__What is required__.
Return each line of the entries that mentions the word "nightowl".
▬▬▬▬▬▬
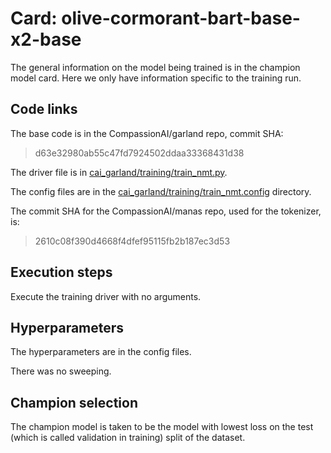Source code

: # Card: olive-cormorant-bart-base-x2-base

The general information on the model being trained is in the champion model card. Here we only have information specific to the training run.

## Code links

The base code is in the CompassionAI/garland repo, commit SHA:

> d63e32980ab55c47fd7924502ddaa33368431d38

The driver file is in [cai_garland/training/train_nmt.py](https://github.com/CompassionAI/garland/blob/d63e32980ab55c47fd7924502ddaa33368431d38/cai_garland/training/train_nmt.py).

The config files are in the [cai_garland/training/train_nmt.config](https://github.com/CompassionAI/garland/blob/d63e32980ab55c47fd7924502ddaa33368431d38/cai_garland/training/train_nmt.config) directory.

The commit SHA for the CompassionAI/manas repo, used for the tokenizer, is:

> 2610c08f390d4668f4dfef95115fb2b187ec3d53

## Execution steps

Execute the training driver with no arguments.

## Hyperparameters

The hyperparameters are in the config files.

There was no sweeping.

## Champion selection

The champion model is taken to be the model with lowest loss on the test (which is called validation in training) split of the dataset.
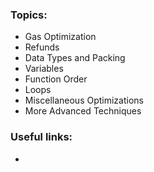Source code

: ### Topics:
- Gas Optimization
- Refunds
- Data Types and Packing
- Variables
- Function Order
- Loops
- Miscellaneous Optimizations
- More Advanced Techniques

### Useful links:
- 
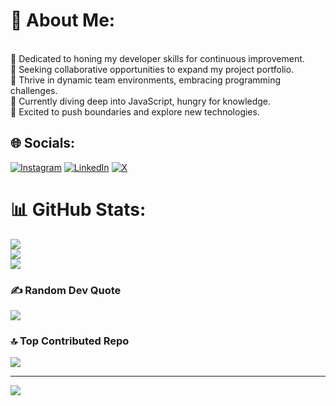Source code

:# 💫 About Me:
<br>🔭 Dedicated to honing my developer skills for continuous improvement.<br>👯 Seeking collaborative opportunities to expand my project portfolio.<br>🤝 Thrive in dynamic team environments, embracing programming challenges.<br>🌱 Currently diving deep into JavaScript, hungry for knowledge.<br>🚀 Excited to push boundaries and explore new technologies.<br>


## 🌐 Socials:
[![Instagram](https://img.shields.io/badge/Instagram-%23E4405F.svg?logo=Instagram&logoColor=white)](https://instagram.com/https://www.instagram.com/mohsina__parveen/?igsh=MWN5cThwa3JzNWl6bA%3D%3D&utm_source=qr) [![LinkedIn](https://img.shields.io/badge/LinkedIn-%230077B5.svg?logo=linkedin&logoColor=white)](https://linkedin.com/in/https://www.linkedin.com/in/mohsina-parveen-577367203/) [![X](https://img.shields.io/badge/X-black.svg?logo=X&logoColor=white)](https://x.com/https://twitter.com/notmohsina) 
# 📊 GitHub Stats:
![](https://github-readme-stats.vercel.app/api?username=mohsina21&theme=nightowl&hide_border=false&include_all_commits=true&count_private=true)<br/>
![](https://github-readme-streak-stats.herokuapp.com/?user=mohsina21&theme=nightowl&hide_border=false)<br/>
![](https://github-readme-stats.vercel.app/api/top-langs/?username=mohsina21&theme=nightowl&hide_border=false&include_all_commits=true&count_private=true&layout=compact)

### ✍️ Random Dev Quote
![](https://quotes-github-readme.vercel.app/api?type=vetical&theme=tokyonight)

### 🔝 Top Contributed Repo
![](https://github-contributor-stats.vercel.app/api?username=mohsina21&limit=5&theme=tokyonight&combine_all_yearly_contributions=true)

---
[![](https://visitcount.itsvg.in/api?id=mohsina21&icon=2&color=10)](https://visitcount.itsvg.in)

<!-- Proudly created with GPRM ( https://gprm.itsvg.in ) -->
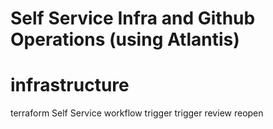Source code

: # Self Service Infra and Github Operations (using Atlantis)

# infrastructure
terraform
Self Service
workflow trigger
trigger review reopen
▬▬▬▬▬▬
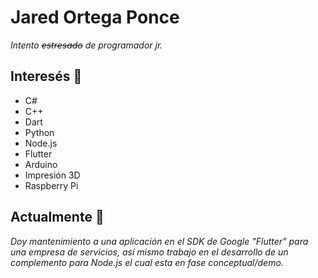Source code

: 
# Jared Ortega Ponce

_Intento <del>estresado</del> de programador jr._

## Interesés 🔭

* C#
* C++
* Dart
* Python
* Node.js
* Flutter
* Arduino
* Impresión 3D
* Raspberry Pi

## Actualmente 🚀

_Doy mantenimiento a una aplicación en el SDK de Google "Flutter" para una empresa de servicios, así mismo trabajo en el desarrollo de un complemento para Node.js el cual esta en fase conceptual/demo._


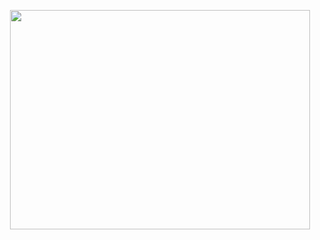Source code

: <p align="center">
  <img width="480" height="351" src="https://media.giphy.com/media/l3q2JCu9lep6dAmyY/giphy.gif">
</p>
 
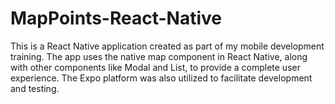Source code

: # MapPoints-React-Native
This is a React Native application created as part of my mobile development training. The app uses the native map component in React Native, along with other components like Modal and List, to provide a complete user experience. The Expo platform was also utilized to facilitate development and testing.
▬▬▬▬▬▬
__Exercise answer__.
![](https://github-readme-stats.vercel.app/api?username=mohsina21&theme=nightowl&hide_border=false&include_all_commits=true&count_private=true)<br/>
![](https://github-readme-streak-stats.herokuapp.com/?user=mohsina21&theme=nightowl&hide_border=false)<br/>
![](https://github-readme-stats.vercel.app/api/top-langs/?username=mohsina21&theme=nightowl&hide_border=false&include_all_commits=true&count_private=true&layout=compact)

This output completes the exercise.